[Dataset records]

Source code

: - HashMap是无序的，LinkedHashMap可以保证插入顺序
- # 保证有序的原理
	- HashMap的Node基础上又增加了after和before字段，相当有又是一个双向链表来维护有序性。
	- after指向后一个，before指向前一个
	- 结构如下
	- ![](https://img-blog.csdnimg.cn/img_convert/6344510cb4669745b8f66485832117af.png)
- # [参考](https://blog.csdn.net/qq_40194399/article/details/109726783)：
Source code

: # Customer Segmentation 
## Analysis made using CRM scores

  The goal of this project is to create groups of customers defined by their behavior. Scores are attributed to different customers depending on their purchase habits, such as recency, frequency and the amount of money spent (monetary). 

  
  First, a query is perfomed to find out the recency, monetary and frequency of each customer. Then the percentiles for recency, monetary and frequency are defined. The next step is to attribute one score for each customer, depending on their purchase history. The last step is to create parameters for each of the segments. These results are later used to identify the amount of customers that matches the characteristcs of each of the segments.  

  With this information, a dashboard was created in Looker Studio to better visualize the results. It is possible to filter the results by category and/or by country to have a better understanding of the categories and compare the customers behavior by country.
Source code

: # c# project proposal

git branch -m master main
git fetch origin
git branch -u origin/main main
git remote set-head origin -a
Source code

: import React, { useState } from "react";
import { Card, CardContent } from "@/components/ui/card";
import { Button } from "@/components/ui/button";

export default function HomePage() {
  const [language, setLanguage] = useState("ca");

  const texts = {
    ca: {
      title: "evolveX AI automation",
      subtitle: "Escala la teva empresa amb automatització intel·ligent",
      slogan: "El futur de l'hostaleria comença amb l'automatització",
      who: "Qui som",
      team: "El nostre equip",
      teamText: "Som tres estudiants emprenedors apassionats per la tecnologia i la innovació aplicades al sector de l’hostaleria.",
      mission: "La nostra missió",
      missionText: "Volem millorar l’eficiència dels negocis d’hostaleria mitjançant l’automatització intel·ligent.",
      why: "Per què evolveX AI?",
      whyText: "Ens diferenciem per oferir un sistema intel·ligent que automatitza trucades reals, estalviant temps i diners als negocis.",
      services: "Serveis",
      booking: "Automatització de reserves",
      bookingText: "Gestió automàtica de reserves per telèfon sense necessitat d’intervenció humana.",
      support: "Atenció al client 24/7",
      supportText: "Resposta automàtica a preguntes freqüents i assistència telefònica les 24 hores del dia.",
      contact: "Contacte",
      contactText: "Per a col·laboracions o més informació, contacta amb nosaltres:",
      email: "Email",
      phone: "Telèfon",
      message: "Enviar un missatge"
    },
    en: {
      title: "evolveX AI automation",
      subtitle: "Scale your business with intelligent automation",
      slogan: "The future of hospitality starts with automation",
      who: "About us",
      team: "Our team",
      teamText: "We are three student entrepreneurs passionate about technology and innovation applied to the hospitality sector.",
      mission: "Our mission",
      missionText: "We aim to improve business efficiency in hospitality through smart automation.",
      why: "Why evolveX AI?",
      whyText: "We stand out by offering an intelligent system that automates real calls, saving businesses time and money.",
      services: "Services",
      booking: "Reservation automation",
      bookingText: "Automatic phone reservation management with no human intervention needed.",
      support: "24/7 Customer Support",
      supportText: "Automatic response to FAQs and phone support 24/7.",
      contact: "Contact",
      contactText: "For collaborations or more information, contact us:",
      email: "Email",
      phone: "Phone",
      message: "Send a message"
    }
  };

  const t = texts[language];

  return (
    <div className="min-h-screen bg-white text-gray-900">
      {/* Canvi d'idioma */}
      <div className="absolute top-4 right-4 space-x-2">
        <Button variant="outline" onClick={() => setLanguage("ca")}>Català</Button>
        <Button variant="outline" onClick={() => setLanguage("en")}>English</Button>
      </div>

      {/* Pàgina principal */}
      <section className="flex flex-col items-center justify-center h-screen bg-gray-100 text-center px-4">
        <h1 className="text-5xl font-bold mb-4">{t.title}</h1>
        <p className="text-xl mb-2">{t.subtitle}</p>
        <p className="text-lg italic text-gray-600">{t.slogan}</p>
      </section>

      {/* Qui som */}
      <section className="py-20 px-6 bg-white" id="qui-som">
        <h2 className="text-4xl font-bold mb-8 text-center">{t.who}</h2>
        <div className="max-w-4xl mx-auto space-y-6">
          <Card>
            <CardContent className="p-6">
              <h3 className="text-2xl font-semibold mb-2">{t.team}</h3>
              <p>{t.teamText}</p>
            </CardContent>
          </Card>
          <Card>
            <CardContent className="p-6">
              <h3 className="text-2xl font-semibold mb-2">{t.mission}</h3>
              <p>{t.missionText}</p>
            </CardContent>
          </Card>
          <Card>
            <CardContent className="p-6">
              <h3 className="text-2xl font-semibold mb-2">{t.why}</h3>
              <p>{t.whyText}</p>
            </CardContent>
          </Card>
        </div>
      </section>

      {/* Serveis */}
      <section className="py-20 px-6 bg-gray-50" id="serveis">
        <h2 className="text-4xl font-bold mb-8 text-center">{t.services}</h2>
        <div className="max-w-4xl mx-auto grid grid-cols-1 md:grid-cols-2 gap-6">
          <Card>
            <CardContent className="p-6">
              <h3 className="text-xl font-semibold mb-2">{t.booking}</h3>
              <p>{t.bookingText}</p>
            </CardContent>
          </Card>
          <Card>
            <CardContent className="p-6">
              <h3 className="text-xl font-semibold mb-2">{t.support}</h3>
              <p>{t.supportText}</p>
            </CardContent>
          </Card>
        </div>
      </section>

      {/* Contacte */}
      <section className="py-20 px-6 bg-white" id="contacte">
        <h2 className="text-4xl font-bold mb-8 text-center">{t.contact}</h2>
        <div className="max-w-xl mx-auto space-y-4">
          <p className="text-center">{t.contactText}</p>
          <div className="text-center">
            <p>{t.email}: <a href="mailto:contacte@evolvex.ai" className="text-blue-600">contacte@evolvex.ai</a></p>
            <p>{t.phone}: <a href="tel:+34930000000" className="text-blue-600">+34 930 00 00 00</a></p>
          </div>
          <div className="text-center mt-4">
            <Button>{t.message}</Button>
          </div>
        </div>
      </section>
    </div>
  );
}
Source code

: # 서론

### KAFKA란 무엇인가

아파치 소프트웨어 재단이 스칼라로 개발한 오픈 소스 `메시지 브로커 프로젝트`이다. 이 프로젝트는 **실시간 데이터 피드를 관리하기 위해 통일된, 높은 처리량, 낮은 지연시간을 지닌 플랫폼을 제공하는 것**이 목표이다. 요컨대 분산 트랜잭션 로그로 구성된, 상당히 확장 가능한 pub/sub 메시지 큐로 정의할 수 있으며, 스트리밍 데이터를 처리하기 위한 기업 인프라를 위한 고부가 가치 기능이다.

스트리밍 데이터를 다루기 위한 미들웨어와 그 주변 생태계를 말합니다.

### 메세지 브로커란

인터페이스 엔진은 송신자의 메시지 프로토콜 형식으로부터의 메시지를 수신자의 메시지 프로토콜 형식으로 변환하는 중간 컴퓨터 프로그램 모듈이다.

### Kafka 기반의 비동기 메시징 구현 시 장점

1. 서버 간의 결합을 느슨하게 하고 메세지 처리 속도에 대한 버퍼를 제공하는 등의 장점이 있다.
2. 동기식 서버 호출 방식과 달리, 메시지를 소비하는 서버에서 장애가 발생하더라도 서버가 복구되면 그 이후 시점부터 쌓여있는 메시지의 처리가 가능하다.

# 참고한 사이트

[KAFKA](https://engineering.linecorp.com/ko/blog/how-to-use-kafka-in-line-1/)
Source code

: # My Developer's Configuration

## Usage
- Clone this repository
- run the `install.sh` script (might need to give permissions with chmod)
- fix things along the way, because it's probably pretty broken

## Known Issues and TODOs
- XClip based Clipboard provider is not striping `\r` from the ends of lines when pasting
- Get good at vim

...

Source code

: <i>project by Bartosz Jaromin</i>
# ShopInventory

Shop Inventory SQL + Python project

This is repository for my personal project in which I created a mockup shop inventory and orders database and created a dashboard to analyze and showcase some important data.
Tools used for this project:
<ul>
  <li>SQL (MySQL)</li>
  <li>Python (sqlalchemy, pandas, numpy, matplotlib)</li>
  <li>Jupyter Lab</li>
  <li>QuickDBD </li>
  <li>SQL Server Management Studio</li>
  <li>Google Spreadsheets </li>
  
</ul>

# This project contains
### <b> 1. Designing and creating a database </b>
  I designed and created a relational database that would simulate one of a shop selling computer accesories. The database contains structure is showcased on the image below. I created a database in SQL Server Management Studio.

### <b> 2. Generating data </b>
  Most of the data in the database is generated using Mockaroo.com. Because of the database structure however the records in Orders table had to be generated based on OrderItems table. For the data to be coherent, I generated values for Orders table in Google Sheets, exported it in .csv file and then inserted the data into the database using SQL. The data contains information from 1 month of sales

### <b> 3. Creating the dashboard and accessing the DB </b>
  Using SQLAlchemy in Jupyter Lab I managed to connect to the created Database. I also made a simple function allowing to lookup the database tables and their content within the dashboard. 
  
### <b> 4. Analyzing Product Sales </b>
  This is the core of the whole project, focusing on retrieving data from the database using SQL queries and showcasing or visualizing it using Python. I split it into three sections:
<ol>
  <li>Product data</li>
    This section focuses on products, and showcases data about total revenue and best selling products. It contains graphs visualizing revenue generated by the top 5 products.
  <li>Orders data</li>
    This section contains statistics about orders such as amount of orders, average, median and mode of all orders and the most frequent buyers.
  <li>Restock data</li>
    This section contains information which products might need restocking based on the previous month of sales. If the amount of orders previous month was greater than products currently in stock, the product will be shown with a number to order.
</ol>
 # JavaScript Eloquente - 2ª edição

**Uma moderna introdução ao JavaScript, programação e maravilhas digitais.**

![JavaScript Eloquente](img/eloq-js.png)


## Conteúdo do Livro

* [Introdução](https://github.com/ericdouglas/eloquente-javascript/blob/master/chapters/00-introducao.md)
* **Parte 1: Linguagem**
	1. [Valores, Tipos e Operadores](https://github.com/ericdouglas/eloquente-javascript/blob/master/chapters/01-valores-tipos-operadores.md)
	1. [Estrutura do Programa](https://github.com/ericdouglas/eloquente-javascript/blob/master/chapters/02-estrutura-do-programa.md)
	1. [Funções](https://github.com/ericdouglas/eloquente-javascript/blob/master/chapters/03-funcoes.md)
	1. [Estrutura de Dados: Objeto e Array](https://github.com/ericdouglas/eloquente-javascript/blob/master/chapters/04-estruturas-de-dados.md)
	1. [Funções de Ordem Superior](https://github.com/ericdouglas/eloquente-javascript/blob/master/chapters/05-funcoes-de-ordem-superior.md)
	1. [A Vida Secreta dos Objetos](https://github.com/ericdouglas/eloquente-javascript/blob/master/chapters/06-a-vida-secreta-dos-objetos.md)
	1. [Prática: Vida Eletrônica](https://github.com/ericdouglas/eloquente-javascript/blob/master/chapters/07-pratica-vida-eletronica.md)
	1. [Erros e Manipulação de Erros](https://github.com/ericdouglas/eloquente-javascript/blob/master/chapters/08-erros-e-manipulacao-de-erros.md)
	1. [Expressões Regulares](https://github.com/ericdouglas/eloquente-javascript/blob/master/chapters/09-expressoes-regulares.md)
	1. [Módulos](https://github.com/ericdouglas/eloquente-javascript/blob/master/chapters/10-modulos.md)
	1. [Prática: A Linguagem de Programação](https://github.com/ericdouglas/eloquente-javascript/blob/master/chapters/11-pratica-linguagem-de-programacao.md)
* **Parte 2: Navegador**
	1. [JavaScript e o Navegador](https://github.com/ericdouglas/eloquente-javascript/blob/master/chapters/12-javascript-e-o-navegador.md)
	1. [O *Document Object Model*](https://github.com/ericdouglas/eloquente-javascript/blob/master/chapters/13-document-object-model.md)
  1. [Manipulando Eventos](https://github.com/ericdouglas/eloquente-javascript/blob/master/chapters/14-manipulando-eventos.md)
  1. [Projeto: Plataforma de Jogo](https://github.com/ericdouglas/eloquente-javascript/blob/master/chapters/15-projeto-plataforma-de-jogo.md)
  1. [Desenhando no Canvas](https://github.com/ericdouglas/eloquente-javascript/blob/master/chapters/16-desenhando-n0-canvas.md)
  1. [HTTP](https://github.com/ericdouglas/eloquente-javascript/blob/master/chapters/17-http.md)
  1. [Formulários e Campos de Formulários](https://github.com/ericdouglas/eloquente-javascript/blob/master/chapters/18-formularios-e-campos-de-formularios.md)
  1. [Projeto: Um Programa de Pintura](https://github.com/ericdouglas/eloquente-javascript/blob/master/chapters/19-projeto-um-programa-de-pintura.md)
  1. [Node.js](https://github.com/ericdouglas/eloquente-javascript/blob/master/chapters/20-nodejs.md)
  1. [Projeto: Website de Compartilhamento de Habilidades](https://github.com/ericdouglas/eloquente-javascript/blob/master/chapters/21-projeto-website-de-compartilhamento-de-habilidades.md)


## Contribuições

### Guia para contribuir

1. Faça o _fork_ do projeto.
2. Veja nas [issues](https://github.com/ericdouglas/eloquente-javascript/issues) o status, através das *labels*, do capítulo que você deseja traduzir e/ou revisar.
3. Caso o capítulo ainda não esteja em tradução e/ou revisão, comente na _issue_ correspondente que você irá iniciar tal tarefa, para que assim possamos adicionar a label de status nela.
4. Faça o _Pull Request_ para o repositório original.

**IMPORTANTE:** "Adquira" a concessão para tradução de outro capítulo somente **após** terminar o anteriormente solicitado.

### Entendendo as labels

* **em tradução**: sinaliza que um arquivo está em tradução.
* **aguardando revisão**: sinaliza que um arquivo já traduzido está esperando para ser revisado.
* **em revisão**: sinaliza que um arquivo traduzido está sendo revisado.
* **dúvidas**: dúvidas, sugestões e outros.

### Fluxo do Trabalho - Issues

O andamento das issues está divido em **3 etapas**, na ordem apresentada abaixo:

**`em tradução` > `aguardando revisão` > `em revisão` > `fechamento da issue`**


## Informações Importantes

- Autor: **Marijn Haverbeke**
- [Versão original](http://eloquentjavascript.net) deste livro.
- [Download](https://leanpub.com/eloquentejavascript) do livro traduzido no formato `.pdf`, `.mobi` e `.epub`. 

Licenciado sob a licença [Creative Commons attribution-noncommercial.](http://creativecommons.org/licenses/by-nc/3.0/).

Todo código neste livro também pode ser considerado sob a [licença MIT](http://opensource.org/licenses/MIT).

### TASK GOAL
Retype the entries above exactly, but only from the line containing "by Bartosz Jaromin</i>" through the line containing "<li>SQL Server Management Studio</li>", both included.

### ANSWER TO THE EXERCISE
: <i>project by Bartosz Jaromin</i>
# ShopInventory

Shop Inventory SQL + Python project

This is repository for my personal project in which I created a mockup shop inventory and orders database and created a dashboard to analyze and showcase some important data.
Tools used for this project:
<ul>
  <li>SQL (MySQL)</li>
  <li>Python (sqlalchemy, pandas, numpy, matplotlib)</li>
  <li>Jupyter Lab</li>
  <li>QuickDBD </li>
  <li>SQL Server Management Studio</li>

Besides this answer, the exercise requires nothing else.